Source texts of formatted documents
————————

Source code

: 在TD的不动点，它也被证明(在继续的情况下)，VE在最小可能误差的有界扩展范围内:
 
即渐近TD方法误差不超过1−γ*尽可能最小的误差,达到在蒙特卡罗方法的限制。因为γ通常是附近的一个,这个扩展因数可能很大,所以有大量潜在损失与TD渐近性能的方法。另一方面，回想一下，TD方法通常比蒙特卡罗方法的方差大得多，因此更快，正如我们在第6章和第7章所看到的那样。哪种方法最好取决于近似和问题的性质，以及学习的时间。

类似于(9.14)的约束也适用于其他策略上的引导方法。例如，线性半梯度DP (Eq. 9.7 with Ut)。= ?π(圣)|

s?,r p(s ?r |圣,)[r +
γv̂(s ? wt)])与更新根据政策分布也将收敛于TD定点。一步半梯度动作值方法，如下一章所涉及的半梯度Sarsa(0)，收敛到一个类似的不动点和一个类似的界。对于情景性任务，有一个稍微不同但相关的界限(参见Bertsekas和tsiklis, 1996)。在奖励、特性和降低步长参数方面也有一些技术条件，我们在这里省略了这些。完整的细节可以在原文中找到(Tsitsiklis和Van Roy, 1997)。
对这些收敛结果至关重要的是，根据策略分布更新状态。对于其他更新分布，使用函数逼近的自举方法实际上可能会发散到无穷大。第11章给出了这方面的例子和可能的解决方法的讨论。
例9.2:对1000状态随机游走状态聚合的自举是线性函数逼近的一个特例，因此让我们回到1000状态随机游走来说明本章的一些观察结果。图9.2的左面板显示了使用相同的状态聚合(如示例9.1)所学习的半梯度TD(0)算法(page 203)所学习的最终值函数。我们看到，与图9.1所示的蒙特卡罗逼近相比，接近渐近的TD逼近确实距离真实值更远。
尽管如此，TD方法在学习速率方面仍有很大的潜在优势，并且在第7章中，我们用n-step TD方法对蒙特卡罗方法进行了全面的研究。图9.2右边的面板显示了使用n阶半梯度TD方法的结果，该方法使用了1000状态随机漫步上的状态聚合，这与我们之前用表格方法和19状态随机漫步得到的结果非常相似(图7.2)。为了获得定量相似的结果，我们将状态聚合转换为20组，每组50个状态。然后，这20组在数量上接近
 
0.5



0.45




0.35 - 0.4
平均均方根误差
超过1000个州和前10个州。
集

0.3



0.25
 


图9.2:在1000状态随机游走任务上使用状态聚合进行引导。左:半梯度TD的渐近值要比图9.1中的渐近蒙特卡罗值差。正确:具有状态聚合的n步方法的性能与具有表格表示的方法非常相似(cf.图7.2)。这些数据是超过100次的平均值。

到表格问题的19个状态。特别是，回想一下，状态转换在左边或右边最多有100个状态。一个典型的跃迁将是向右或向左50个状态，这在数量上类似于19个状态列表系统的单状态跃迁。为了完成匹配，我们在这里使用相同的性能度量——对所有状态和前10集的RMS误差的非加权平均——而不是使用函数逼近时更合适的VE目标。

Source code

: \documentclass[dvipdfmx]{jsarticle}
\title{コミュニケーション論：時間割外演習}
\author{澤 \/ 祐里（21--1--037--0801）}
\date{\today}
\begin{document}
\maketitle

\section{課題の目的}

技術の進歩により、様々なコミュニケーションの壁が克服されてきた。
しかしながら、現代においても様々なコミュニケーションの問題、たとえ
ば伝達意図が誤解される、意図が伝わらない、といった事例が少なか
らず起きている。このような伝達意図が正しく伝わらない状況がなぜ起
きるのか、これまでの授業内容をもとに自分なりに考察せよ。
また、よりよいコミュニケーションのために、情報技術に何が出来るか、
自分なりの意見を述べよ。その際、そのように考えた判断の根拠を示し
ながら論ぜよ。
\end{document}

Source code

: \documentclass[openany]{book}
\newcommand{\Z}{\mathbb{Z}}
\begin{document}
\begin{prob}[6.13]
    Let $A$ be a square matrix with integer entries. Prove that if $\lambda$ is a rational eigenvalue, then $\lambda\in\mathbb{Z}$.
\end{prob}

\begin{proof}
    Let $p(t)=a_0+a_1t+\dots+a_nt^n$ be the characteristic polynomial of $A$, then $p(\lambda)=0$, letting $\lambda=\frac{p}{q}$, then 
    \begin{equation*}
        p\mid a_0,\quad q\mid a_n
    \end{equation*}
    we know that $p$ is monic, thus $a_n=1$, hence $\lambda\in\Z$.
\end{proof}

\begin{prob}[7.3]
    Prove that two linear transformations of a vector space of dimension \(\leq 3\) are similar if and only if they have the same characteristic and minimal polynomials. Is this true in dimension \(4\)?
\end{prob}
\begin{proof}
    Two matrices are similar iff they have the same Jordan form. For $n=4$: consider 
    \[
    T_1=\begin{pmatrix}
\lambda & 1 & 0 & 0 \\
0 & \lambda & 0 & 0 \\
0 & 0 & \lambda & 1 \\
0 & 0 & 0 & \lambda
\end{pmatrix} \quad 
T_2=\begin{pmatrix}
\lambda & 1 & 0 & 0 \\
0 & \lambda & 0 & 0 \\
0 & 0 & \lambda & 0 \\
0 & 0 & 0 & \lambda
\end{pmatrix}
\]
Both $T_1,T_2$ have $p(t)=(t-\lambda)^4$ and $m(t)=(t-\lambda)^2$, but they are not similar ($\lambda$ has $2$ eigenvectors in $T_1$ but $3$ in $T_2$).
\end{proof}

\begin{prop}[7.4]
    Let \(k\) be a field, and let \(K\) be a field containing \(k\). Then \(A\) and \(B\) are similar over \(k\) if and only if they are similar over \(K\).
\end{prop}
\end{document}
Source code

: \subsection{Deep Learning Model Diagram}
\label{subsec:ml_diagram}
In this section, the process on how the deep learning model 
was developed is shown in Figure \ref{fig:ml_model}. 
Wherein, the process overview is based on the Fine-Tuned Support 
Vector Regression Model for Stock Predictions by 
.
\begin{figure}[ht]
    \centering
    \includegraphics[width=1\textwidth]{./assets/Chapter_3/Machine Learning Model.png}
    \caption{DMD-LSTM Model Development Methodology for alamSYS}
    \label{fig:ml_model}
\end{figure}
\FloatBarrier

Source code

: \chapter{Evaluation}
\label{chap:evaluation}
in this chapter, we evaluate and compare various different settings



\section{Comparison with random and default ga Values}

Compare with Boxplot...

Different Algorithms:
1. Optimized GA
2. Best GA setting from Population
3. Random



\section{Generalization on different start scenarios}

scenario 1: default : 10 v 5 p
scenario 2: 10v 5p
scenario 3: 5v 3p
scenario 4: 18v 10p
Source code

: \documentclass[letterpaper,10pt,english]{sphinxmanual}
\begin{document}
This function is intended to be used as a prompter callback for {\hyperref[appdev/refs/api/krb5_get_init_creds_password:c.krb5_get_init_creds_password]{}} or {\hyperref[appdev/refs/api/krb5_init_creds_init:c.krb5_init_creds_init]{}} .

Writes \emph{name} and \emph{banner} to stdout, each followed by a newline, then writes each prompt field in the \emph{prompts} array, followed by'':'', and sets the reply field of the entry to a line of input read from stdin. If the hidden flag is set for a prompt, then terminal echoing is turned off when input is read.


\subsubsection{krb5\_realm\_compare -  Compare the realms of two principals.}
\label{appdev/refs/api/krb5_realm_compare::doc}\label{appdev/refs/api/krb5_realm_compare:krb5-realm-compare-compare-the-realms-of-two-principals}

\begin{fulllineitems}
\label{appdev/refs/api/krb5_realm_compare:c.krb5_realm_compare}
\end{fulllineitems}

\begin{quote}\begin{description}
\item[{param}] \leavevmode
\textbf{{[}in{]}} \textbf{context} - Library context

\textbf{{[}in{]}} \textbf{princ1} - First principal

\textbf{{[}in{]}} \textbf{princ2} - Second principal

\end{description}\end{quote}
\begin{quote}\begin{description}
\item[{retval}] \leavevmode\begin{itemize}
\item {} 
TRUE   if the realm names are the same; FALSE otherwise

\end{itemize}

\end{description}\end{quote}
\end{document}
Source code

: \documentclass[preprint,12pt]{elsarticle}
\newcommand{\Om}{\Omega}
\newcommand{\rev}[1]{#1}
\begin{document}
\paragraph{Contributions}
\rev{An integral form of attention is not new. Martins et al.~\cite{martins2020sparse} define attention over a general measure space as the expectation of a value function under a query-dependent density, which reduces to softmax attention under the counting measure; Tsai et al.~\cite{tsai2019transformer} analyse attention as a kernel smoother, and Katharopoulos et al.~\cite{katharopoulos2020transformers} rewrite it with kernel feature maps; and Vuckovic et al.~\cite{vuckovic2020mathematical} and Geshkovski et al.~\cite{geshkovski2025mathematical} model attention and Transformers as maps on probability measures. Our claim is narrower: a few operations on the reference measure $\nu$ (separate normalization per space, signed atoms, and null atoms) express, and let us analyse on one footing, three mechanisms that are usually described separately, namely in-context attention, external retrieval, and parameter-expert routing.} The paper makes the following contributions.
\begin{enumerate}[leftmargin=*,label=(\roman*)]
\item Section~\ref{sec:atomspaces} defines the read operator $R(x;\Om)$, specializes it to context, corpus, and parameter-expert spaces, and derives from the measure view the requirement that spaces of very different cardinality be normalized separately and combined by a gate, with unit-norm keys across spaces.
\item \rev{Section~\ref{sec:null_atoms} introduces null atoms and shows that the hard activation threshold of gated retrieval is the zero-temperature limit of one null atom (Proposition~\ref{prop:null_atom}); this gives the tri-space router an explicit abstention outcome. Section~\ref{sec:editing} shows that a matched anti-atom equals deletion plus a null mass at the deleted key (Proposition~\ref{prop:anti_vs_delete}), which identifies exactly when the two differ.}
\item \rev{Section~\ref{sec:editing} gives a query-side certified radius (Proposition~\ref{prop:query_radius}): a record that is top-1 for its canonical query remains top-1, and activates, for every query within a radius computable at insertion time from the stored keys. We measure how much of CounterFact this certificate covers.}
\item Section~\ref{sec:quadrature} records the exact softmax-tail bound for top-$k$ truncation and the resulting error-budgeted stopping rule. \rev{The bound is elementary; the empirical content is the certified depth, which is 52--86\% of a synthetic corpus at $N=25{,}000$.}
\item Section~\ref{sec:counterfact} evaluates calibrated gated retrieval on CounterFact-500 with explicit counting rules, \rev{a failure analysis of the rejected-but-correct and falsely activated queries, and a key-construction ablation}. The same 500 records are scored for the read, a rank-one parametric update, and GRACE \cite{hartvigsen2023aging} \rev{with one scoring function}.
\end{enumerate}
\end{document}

————————

- Work item -
Looking over the records, find each line with the word "documentclass" and copy it.

- Answer to this problem -
: \documentclass[dvipdfmx]{jsarticle}
: \documentclass[openany]{book}
: \documentclass[letterpaper,10pt,english]{sphinxmanual}
: \documentclass[preprint,12pt]{elsarticle}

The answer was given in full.